View Single Post
  #12  
Old 10-04-2024, 12:18 PM
spndncash spndncash is offline
Senior Member
 
Join Date: Aug 2011
Location: Medina Ohio
Posts: 256
Default

just a few items to consider.
your wheels are called stud piloted wheels.
Stud Piloted means the wheel is centered on the hub by the conical (or spherical) shape of the studs' seating surface. ( this same term applies to hubs with studs engaging with a cone/spherical seat in the nut.)
the wheels are self centering once the proper lug stud or lug nut is tightened.
the issue you will have is the cone/sphere for a given thread has a smaller starting diameter than on the same size nut. stud cone ID starts at the thread minor diameter and the nut has to start at the threads major diameter.
A nut's conical seating surface is too large for seat intended for a stud of the same thread.

the CC steel wheel is designed for a stud with a cone and has a raised area to accommodate the conical shape without bottoming out against the hub. if you simply drill the hole larger you will likely loose that seating surface and you run a risk of the nut bottoming out against the hub before the wheel is fully engaged. basically you cant tighten the nut anymore and the wheel is still loose on the hub.
Steel stud piloted wheels either need to be very thick in the web area (like a semi wheel) or they have this stamped raised seating area like most car and trailer steel wheels.
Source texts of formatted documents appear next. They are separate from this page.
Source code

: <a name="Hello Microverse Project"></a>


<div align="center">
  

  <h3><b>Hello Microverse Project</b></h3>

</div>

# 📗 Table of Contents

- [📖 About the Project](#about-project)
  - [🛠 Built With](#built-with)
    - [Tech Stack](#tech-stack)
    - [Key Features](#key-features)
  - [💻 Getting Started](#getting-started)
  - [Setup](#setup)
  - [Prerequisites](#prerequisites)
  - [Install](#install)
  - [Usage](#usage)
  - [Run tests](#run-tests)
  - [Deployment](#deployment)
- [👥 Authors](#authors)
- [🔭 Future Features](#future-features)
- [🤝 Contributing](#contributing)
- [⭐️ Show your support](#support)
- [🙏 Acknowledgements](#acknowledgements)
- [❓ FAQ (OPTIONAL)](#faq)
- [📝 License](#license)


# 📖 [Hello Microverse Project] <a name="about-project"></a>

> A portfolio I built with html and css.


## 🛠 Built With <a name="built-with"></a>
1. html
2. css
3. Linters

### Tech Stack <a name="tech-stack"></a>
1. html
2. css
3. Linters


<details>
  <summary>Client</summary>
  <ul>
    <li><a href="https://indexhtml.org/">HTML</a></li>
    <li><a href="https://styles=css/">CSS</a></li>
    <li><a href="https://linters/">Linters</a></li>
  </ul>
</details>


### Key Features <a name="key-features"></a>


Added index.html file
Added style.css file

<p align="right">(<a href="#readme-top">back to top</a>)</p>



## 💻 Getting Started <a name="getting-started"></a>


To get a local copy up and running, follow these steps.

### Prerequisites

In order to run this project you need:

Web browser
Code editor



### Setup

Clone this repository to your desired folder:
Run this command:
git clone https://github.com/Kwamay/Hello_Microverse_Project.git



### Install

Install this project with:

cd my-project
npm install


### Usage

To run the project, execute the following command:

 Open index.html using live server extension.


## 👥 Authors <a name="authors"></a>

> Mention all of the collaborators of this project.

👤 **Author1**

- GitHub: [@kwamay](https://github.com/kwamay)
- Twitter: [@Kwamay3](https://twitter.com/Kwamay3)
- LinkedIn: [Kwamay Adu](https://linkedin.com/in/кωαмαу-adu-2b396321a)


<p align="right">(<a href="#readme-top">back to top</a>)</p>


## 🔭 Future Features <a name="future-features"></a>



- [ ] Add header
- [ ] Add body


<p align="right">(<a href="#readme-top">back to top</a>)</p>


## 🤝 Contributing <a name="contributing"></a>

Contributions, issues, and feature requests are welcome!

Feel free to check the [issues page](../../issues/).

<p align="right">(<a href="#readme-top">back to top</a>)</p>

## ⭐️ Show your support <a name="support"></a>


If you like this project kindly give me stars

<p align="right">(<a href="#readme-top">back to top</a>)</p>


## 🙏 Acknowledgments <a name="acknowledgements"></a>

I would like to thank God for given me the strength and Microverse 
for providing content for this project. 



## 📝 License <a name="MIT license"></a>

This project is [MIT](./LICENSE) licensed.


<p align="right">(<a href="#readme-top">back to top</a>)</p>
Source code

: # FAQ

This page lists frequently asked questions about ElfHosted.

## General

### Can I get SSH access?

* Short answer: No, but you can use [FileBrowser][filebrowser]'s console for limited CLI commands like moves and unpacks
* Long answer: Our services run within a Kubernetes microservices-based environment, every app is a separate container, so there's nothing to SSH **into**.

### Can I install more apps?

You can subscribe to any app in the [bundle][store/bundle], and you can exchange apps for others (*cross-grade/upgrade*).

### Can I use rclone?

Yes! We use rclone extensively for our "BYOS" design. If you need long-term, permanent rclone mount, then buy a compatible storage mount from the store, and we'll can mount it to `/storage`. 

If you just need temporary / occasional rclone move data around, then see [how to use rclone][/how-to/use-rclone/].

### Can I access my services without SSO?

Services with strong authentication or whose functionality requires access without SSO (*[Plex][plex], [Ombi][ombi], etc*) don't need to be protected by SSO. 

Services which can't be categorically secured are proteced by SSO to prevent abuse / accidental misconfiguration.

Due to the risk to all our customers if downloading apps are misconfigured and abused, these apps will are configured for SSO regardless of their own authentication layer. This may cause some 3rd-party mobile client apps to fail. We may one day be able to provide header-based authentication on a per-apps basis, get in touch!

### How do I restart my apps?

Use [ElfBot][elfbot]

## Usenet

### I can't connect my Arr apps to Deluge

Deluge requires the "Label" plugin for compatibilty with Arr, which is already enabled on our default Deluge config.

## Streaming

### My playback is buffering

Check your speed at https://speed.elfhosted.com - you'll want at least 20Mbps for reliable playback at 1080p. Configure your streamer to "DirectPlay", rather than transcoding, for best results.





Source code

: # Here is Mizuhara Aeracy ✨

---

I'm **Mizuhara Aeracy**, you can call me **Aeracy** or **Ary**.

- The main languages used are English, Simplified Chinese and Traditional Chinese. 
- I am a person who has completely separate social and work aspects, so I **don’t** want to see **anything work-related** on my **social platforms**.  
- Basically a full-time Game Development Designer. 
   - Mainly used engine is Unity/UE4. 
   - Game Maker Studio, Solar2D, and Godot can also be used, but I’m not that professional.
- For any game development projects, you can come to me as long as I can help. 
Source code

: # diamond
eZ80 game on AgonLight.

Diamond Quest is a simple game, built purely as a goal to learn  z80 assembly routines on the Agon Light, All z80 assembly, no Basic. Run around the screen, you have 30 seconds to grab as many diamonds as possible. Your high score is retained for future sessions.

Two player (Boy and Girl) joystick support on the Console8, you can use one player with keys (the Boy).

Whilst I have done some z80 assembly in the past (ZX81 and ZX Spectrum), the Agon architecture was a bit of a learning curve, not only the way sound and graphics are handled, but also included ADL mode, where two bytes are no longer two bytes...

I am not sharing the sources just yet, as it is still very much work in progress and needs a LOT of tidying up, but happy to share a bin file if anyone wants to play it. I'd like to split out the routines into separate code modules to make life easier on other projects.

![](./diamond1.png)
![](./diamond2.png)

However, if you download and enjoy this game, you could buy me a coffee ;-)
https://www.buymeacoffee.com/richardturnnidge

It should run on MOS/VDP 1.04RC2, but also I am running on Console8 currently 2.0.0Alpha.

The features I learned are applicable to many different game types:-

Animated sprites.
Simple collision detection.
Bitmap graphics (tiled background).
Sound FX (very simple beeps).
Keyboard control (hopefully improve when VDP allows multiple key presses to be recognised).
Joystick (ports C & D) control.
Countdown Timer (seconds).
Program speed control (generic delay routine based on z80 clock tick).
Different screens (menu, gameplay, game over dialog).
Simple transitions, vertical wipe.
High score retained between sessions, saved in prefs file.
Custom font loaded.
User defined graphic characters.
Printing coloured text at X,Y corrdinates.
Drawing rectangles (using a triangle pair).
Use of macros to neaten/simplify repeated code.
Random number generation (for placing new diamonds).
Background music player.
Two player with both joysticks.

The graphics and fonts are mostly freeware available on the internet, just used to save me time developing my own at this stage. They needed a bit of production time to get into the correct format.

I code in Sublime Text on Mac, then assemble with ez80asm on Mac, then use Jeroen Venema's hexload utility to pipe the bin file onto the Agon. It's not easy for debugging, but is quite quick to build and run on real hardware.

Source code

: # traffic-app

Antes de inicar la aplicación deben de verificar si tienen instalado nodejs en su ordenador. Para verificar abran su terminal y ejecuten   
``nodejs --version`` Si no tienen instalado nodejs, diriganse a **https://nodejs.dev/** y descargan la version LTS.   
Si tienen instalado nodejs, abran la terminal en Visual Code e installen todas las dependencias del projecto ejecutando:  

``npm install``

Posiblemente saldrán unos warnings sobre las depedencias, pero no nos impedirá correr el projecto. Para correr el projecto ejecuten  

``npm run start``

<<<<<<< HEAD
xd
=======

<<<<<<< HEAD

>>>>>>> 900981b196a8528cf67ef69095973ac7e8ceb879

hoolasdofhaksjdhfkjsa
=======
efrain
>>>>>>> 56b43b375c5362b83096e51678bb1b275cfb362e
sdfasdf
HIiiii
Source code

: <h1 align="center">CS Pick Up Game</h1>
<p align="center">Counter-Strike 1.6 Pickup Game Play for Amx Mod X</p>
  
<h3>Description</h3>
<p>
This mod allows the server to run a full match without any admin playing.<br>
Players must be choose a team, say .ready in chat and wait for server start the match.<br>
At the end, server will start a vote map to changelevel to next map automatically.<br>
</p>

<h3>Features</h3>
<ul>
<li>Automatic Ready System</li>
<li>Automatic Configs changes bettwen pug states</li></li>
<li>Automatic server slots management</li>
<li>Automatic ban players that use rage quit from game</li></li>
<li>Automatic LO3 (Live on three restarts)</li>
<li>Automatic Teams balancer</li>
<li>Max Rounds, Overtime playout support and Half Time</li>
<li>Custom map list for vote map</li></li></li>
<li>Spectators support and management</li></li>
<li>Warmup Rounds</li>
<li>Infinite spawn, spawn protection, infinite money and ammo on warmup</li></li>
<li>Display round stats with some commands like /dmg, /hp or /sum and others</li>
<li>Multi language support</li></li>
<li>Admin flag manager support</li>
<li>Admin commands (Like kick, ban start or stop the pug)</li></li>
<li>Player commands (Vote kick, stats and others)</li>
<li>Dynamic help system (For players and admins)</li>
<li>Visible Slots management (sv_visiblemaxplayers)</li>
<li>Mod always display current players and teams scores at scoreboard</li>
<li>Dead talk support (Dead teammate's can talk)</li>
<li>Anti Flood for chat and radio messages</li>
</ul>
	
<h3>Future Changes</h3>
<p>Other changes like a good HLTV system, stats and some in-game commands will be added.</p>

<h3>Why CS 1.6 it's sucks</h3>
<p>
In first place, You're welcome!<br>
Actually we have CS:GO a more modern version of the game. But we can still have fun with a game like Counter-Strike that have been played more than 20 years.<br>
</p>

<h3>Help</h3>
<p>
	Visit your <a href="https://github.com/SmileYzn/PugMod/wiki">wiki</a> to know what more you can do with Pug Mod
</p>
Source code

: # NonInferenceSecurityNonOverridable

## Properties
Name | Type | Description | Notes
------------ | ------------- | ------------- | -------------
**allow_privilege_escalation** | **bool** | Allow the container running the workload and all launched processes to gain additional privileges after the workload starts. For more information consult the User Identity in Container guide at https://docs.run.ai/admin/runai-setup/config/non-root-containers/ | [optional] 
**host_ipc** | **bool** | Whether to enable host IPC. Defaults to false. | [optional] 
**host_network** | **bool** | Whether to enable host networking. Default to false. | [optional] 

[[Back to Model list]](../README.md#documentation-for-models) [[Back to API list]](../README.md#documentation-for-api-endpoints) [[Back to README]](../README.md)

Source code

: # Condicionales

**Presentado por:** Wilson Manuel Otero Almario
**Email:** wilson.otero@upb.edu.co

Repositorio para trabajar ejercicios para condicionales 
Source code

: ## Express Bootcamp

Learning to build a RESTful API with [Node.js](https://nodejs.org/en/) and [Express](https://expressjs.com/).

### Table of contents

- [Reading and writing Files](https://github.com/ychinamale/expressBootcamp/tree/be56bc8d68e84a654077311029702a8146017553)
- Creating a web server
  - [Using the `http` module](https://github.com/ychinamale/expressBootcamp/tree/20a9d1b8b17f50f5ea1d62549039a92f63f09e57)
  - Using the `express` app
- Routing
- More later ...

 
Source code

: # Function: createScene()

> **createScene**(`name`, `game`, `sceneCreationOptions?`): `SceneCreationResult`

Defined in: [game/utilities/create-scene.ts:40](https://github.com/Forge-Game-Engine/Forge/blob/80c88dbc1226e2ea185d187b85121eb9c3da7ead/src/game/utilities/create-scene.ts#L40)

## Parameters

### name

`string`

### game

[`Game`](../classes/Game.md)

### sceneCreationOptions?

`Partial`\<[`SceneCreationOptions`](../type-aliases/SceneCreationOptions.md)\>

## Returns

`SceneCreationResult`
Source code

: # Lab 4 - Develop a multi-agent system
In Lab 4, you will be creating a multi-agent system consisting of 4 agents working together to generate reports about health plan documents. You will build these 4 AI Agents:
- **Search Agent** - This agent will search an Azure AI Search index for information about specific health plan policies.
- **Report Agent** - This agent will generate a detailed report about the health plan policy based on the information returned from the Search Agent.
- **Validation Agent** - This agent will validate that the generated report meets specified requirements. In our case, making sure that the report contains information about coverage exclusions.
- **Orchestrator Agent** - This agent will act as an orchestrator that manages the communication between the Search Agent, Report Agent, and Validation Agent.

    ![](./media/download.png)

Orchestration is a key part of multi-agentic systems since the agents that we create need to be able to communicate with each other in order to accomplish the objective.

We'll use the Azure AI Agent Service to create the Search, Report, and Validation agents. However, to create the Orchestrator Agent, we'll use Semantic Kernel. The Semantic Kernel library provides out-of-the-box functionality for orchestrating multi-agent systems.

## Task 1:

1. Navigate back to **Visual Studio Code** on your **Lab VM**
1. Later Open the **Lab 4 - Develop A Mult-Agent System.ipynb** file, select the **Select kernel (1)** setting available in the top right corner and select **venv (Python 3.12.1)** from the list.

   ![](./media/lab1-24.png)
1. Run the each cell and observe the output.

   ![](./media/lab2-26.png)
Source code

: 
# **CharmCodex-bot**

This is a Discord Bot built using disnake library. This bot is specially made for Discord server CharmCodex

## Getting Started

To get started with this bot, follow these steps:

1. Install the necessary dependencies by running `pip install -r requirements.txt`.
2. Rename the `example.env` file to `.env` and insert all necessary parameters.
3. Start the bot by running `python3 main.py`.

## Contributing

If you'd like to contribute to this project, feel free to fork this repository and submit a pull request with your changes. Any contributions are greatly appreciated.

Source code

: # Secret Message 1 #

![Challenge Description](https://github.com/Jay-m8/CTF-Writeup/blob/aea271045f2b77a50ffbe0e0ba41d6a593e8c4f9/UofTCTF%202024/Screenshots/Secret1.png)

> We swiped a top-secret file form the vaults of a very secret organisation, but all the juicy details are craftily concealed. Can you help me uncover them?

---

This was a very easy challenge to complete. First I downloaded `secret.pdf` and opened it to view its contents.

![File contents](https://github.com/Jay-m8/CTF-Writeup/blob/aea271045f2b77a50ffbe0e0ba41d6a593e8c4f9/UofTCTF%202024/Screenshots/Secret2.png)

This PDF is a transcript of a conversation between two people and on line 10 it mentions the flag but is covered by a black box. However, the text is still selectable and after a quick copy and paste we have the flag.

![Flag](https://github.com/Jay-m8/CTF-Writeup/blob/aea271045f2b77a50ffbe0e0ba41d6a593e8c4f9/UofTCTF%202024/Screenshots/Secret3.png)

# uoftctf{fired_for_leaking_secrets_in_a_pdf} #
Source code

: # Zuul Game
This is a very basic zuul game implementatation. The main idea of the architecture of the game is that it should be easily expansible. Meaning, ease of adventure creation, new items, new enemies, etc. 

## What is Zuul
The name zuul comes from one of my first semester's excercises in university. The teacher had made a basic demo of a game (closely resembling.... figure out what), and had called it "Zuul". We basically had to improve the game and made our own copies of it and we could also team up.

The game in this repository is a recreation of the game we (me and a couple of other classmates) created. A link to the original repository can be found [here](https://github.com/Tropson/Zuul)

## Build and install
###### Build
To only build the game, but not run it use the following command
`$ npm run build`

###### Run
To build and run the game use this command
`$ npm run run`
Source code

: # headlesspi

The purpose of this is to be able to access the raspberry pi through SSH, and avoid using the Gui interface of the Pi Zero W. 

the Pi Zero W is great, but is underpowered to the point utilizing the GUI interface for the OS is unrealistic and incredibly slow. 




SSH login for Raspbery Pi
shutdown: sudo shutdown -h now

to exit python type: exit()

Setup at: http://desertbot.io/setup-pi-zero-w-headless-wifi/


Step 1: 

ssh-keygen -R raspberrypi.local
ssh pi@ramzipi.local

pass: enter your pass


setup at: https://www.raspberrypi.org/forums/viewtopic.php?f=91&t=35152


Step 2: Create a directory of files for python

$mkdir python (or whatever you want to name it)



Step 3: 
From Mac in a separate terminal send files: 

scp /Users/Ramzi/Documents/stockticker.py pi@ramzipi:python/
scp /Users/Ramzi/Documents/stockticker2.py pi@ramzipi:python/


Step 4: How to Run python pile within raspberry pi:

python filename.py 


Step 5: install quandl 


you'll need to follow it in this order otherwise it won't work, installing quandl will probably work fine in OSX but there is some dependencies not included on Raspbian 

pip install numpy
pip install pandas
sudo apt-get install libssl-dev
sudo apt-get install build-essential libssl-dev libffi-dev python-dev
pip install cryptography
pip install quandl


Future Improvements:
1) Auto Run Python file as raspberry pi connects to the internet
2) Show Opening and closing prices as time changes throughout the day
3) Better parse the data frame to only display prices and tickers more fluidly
now these are not high speed applications so a little out of roundness is not gonna mean much to you. but you do need them to be tight so I would not drill them out. there is not a lot of weight on these wheels or a lot of torque. you could just use the nuts and accept they are not really centering the wheel on the hub.
you could find some wheels with negative off set and mount them backwards, the back side of the wheel will have a larger cone shape then the front side and it will likely match the nut better.
use jam nuts, or - go back to the lug stud.